2018年度の男性棋士との対戦成績、5勝5敗。伊藤沙恵女流三段(25)が残したものだ。女性で奨励会三段から四段に昇段し「プロ棋士」になった者が1人もいない中、女流枠として男性棋戦に出場し、勝率5割という結果を出したことは、快挙だったと言える。「男性棋士の方と対局できることは本当に貴重なことですので」と、丁寧に語る伊藤女流三段が、実力派ぞろいの超早指し棋戦・AbemaTVトーナメントに女流として初登場する。
そもそも今回の出場は、女流AbemaTVトーナメントで優勝をしたことで得られた権利。決勝で女流棋界の第一人者・里見香奈女流四冠(27)を破り「女流代表」の座を勝ち取った。女流トーナメントは持ち時間7分、1手指すごとに7秒加算だったが、男性トーナメントは5分・5秒。より速度と決断力が求められるだけに、伊藤女流三段にとってはかなりハードな戦いになる。
また、対戦する相手も相当の強者ばかりだ。参加する予選Cブロックは「千駄ヶ谷の受け師」の異名を持つA級棋士・木村一基九段、朝日杯将棋オープン戦優勝の実績を持つ八代弥七段、新人王戦2度優勝の「東の天才」増田康宏六段。この3人に対して三番勝負を2度制することを、現役の男性棋士で何人がクリアできるだろう。「少しでもいい内容の熱戦をお見せできるように頑張りたいと思います」と笑顔も見せたが、待っているのは鬼の道だ。
第1回大会では、極度の集中を求められる超早指しの三番勝負に、疲労困憊となる者が続出した。頭脳だけではなく体力も求められるこの戦いは、女流にとってさらに過酷なものとなる。だからこそ三番勝負を1度、2度と制することがあれば、日本将棋史にとって大きな事件となる。
◆AbemaTVトーナメント 将棋界で初めて7つのタイトルで永世称号の資格を得る「永世七冠」を達成した羽生善治九段の着想から生まれた、独自のルールで行われる超早指しによるトーナメント戦。

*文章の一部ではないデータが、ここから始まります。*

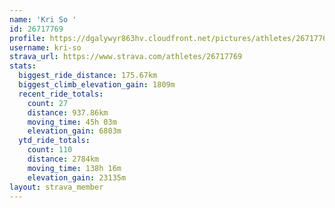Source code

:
 ```yaml
---
name: 'Kri So '
id: 26717769
profile: https://dgalywyr863hv.cloudfront.net/pictures/athletes/26717769/7761026/14/large.jpg
username: kri-so
strava_url: https://www.strava.com/athletes/26717769
stats:
  biggest_ride_distance: 175.67km
  biggest_climb_elevation_gain: 1809m
  recent_ride_totals:
    count: 27
    distance: 937.86km
    moving_time: 45h 03m
    elevation_gain: 6803m
  ytd_ride_totals:
    count: 110
    distance: 2784km
    moving_time: 138h 16m
    elevation_gain: 23135m
layout: strava_member
--- 
```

持ち時間は各5分で、1手指すごとに5秒が加算される。羽生九段が趣味とするチェスの「フィッシャールール」がベースになっている。1回の顔合わせで先に2勝した方が勝ち上がる三番勝負。予選A~Cブロック(各4人)は、三番勝負を2回制した棋士2人が、本戦への出場権を手にする。本戦トーナメントは8人で行われ、前回優勝者の藤井聡太七段、タイトルホルダーとして渡辺明二冠がシードとなっている。